Source texts of formatted documents
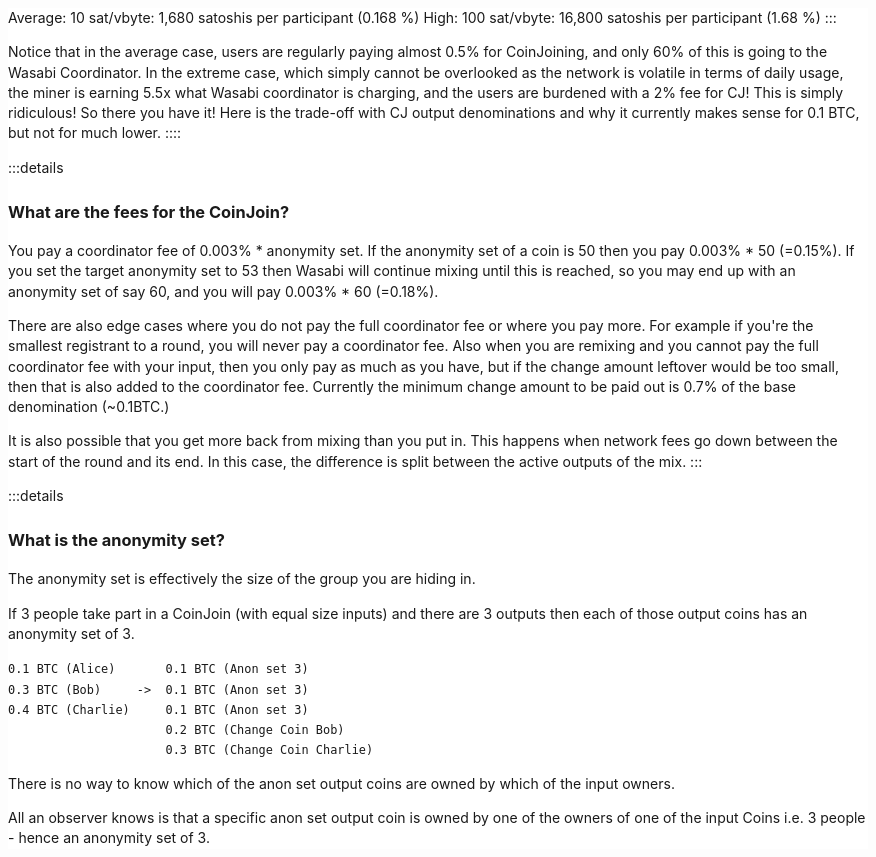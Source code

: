 Average: 10 sat/vbyte: 1,680 satoshis per participant (0.168 %)
High: 100 sat/vbyte: 16,800 satoshis per participant (1.68 %)
:::

Notice that in the average case, users are regularly paying almost 0.5% for CoinJoining, and only 60% of this is going to the Wasabi Coordinator.
In the extreme case, which simply cannot be overlooked as the network is volatile in terms of daily usage, the miner is earning 5.5x what Wasabi coordinator is charging, and the users are burdened with a 2% fee for CJ!
This is simply ridiculous!
So there you have it! Here is the trade-off with CJ output denominations and why it currently makes sense for 0.1 BTC, but not for much lower.
::::

:::details
### What are the fees for the CoinJoin?

You pay a coordinator fee of 0.003% * anonymity set.
If the anonymity set of a coin is 50 then you pay 0.003% * 50 (=0.15%).
If you set the target anonymity set to 53 then Wasabi will continue mixing until this is reached, so you may end up with an anonymity set of say 60, and you will pay 0.003% * 60 (=0.18%).

There are also edge cases where you do not pay the full coordinator fee or where you pay more.
For example if you're the smallest registrant to a round, you will never pay a coordinator fee.
Also when you are remixing and you cannot pay the full coordinator fee with your input, then you only pay as much as you have, but if the change amount leftover would be too small, then that is also added to the coordinator fee.
Currently the minimum change amount to be paid out is 0.7% of the base denomination (~0.1BTC.)

It is also possible that you get more back from mixing than you put in.
This happens when network fees go down between the start of the round and its end.
In this case, the difference is split between the active outputs of the mix.
:::

:::details
### What is the anonymity set?

The anonymity set is effectively the size of the group you are hiding in.

If 3 people take part in a CoinJoin (with equal size inputs) and there are 3 outputs then each of those output coins has an anonymity set of 3.

```
0.1 BTC (Alice)       0.1 BTC (Anon set 3)
0.3 BTC (Bob)     ->  0.1 BTC (Anon set 3)
0.4 BTC (Charlie)     0.1 BTC (Anon set 3)
                      0.2 BTC (Change Coin Bob)
                      0.3 BTC (Change Coin Charlie)
```

There is no way to know which of the anon set output coins are owned by which of the input owners.

All an observer knows is that a specific anon set output coin is owned by one of the owners of one of the input Coins i.e. 3 people - hence an anonymity set of 3.
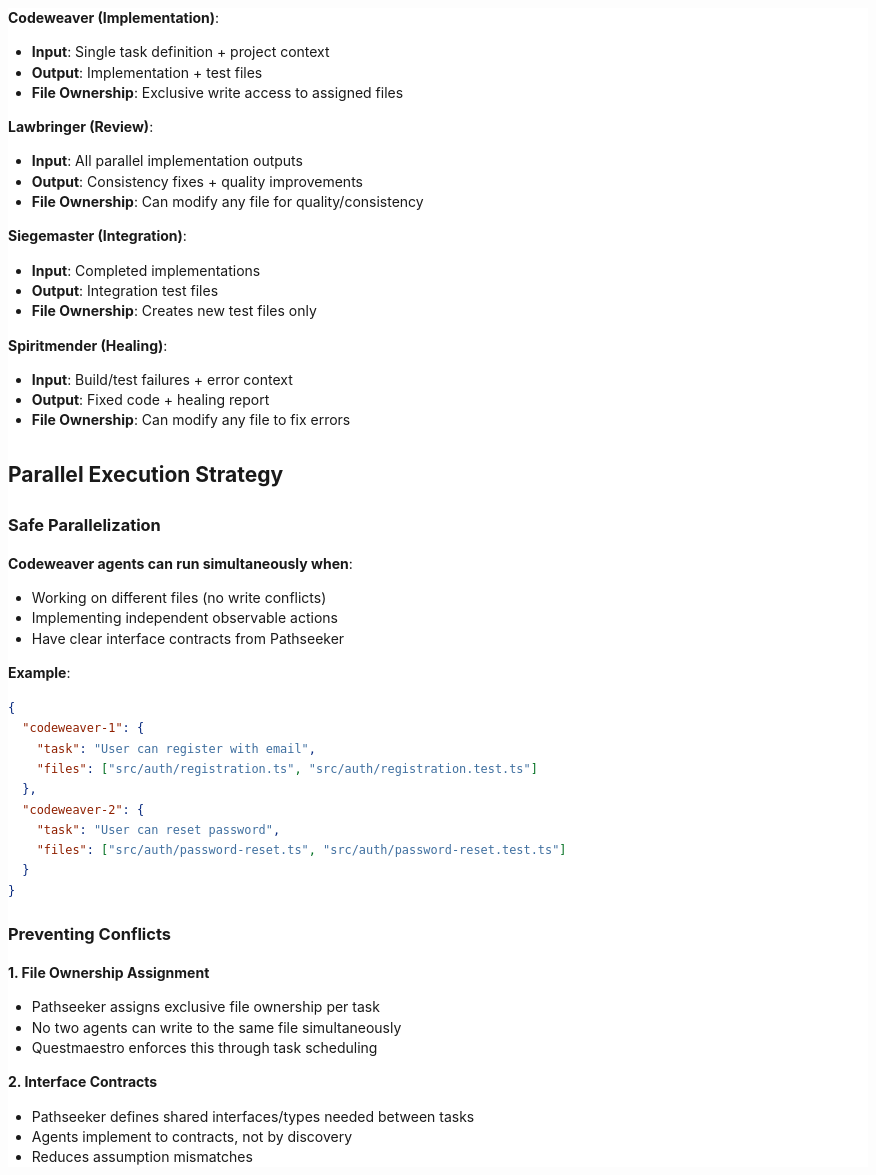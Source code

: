 **Codeweaver (Implementation)**:
- **Input**: Single task definition + project context
- **Output**: Implementation + test files
- **File Ownership**: Exclusive write access to assigned files

**Lawbringer (Review)**:
- **Input**: All parallel implementation outputs
- **Output**: Consistency fixes + quality improvements  
- **File Ownership**: Can modify any file for quality/consistency

**Siegemaster (Integration)**:
- **Input**: Completed implementations
- **Output**: Integration test files
- **File Ownership**: Creates new test files only

**Spiritmender (Healing)**:
- **Input**: Build/test failures + error context
- **Output**: Fixed code + healing report
- **File Ownership**: Can modify any file to fix errors

## Parallel Execution Strategy

### Safe Parallelization

**Codeweaver agents can run simultaneously when**:
- Working on different files (no write conflicts)
- Implementing independent observable actions
- Have clear interface contracts from Pathseeker

**Example**:
```json
{
  "codeweaver-1": {
    "task": "User can register with email",
    "files": ["src/auth/registration.ts", "src/auth/registration.test.ts"]
  },
  "codeweaver-2": {
    "task": "User can reset password", 
    "files": ["src/auth/password-reset.ts", "src/auth/password-reset.test.ts"]
  }
}
```

### Preventing Conflicts

**1. File Ownership Assignment**
- Pathseeker assigns exclusive file ownership per task
- No two agents can write to the same file simultaneously
- Questmaestro enforces this through task scheduling

**2. Interface Contracts**
- Pathseeker defines shared interfaces/types needed between tasks
- Agents implement to contracts, not by discovery
- Reduces assumption mismatches
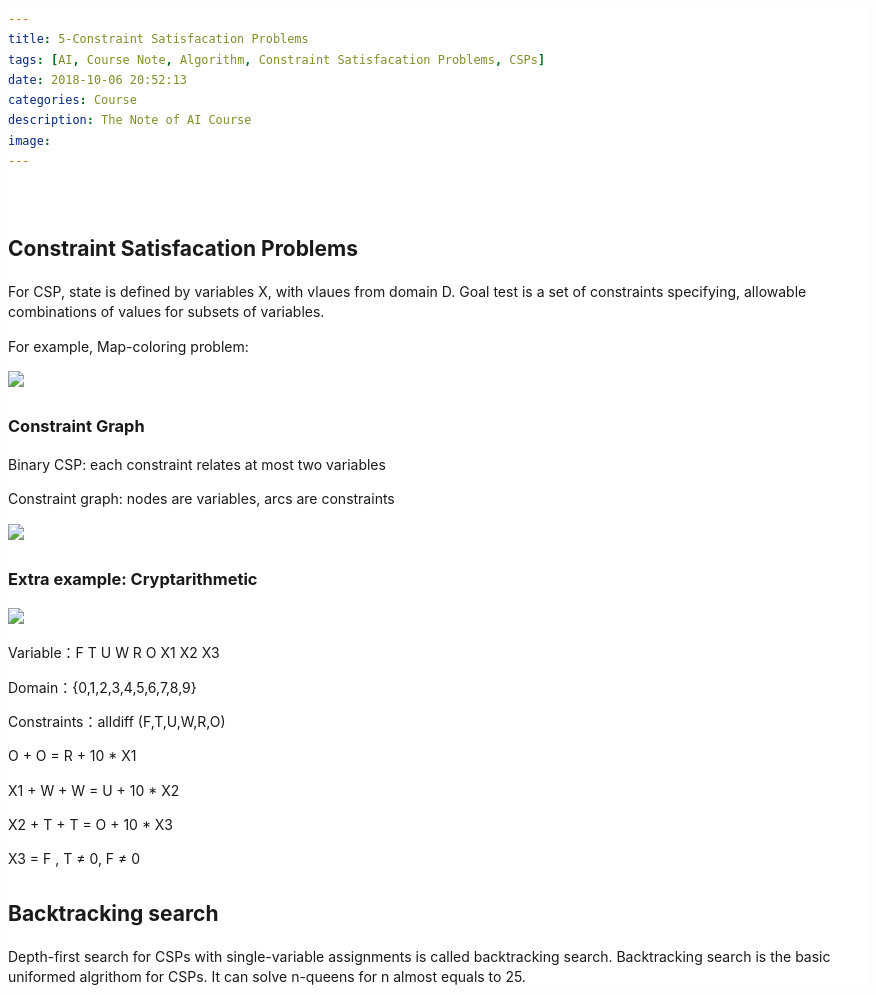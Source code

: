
 ```yaml
---
title: 5-Constraint Satisfacation Problems
tags: [AI, Course Note, Algorithm, Constraint Satisfacation Problems, CSPs]
date: 2018-10-06 20:52:13
categories: Course
description: The Note of AI Course
image:
---
```

<p class="description"></p>

<img src="http://ww1.sinaimg.cn/large/cf684029ly1fvzfi0y2tfj212w0m8aiw.jpg" alt="" style="width:100%" /> 



## Constraint Satisfacation Problems

For CSP, state is defined by variables X, with vlaues from domain D. Goal test is a set of constraints specifying, allowable combinations of values for subsets of variables.

For example, Map-coloring problem:

![](http://ww1.sinaimg.cn/large/cf684029ly1fvzfy7nqt1j20ir0duwg5.jpg)

### Constraint Graph

Binary CSP: each constraint relates at most two variables

Constraint graph: nodes are variables, arcs are constraints

![](http://ww1.sinaimg.cn/large/cf684029ly1fvzg0x7i1rj20e707cmxb.jpg)

### Extra example: Cryptarithmetic

![](http://ww1.sinaimg.cn/large/cf684029ly1fvzg2zl7b6j20hj094t9k.jpg)

Variable：F T U W R O X1 X2 X3

Domain：{0,1,2,3,4,5,6,7,8,9}

Constraints：alldiff (F,T,U,W,R,O)

O + O = R + 10 * X1

X1 + W + W = U + 10 * X2

X2 + T + T = O + 10 * X3

X3 = F , T ≠ 0, F ≠ 0

## Backtracking search

Depth-first search for CSPs with single-variable assignments is called backtracking search. Backtracking search is the basic uniformed algrithom for CSPs. It can solve n-queens for n almost equals to 25.
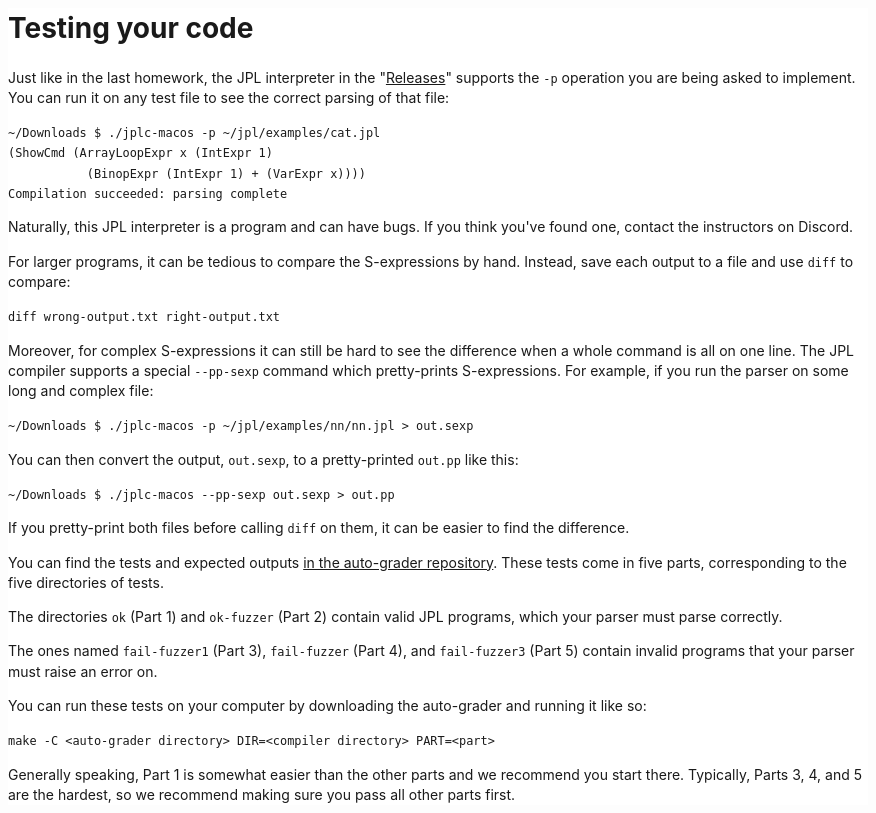 # Testing your code

Just like in the last homework, the JPL interpreter in the
"[Releases][releases]" supports the `-p` operation you are being asked
to implement. You can run it on any test file to see the correct
parsing of that file:

    ~/Downloads $ ./jplc-macos -p ~/jpl/examples/cat.jpl
    (ShowCmd (ArrayLoopExpr x (IntExpr 1)
               (BinopExpr (IntExpr 1) + (VarExpr x))))
    Compilation succeeded: parsing complete

Naturally, this JPL interpreter is a program and can have bugs. If you
think you've found one, contact the instructors on Discord.

[releases]: https://github.com/utah-cs4470-sp23/class/releases

For larger programs, it can be tedious to compare the S-expressions by
hand. Instead, save each output to a file and use `diff` to compare:

    diff wrong-output.txt right-output.txt
    
Moreover, for complex S-expressions it can still be hard to see the
difference when a whole command is all on one line. The JPL compiler
supports a special `--pp-sexp` command which pretty-prints
S-expressions. For example, if you run the parser on some long and
complex file:

    ~/Downloads $ ./jplc-macos -p ~/jpl/examples/nn/nn.jpl > out.sexp

You can then convert the output, `out.sexp`, to a pretty-printed
`out.pp` like this:

    ~/Downloads $ ./jplc-macos --pp-sexp out.sexp > out.pp

If you pretty-print both files before calling `diff` on them, it can
be easier to find the difference.

You can find the tests and expected outputs [in the auto-grader
repository](https://github.com/utah-cs4470-sp23/grader/tree/main/hw5).
These tests come in five parts, corresponding to the five directories
of tests.

The directories `ok` (Part 1) and `ok-fuzzer` (Part 2) contain valid
JPL programs, which your parser must parse correctly.

The ones named `fail-fuzzer1` (Part 3), `fail-fuzzer` (Part 4), and
`fail-fuzzer3` (Part 5) contain invalid programs that your parser must
raise an error on.

You can run these tests on your computer by downloading the
auto-grader and running it like so:

    make -C <auto-grader directory> DIR=<compiler directory> PART=<part>
    
Generally speaking, Part 1 is somewhat easier than the other parts and
we recommend you start there. Typically, Parts 3, 4, and 5 are the
hardest, so we recommend making sure you pass all other parts first.

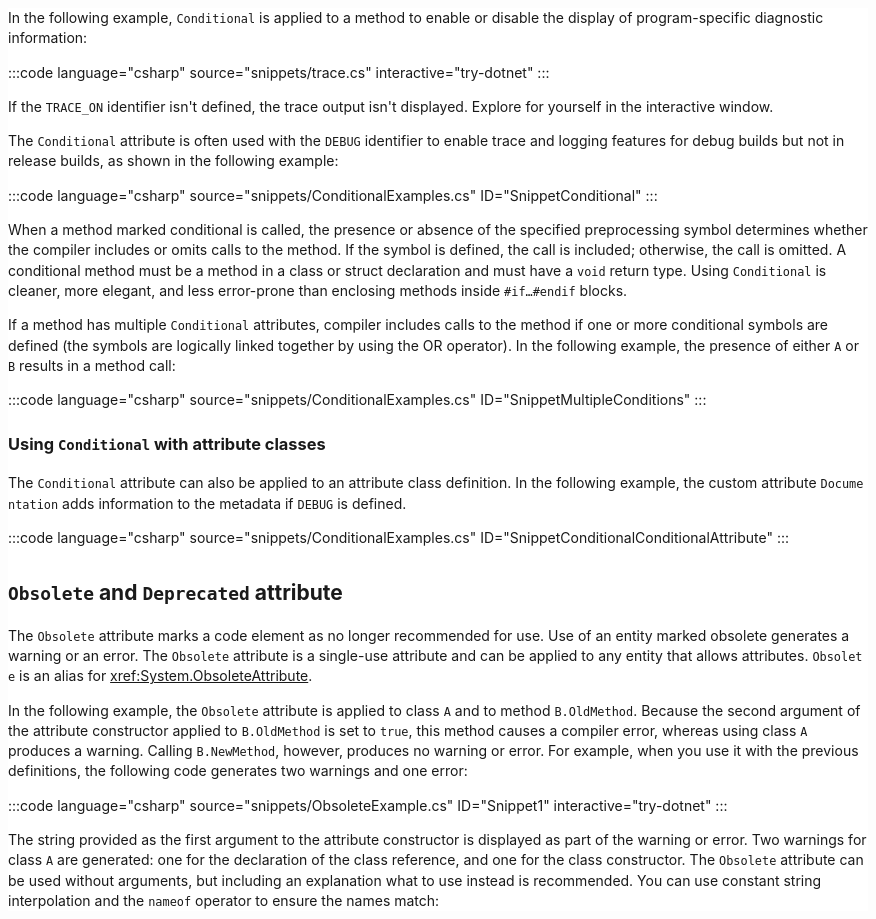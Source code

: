 In the following example, `Conditional` is applied to a method to enable or disable the display of program-specific diagnostic information:

:::code language="csharp" source="snippets/trace.cs" interactive="try-dotnet" :::

If the `TRACE_ON` identifier isn't defined, the trace output isn't displayed. Explore for yourself in the interactive window.

The `Conditional` attribute is often used with the `DEBUG` identifier to enable trace and logging features for debug builds but not in release builds, as shown in the following example:

:::code language="csharp" source="snippets/ConditionalExamples.cs" ID="SnippetConditional" :::

When a method marked conditional is called, the presence or absence of the specified preprocessing symbol determines whether the compiler includes or omits calls to the method. If the symbol is defined, the call is included; otherwise, the call is omitted. A conditional method must be a method in a class or struct declaration and must have a `void` return type. Using `Conditional` is cleaner, more elegant, and less error-prone than enclosing methods inside `#if…#endif` blocks.

If a method has multiple `Conditional` attributes, compiler includes calls to the method if one or more conditional symbols are defined (the symbols are logically linked together by using the OR operator). In the following example, the presence of either `A` or `B` results in a method call:

:::code language="csharp" source="snippets/ConditionalExamples.cs" ID="SnippetMultipleConditions" :::

### Using `Conditional` with attribute classes

The `Conditional` attribute can also be applied to an attribute class definition. In the following example, the custom attribute `Documentation` adds information to the metadata if `DEBUG` is defined.

:::code language="csharp" source="snippets/ConditionalExamples.cs" ID="SnippetConditionalConditionalAttribute" :::

## `Obsolete` and `Deprecated` attribute

The `Obsolete` attribute marks a code element as no longer recommended for use. Use of an entity marked obsolete generates a warning or an error. The `Obsolete` attribute is a single-use attribute and can be applied to any entity that allows attributes. `Obsolete` is an alias for <xref:System.ObsoleteAttribute>.

In the following example, the `Obsolete` attribute is applied to class `A` and to method `B.OldMethod`. Because the second argument of the attribute constructor applied to `B.OldMethod` is set to `true`, this method causes a compiler error, whereas using class `A` produces a warning. Calling `B.NewMethod`, however, produces no warning or error. For example, when you use it with the previous definitions, the following code generates two warnings and one error:

:::code language="csharp" source="snippets/ObsoleteExample.cs" ID="Snippet1" interactive="try-dotnet" :::

The string provided as the first argument to the attribute constructor is displayed as part of the warning or error. Two warnings for class `A` are generated: one for the declaration of the class reference, and one for the class constructor. The `Obsolete` attribute can be used without arguments, but including an explanation what to use instead is recommended. You can use constant string interpolation and the `nameof` operator to ensure the names match:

* **TRY IT**: Where a line of the data contains "between", copy that line.

* **TASK RESPONSE**:
This happens when network fees go down between the start of the round and its end.
In this case, the difference is split between the active outputs of the mix.
- Pathseeker defines shared interfaces/types needed between tasks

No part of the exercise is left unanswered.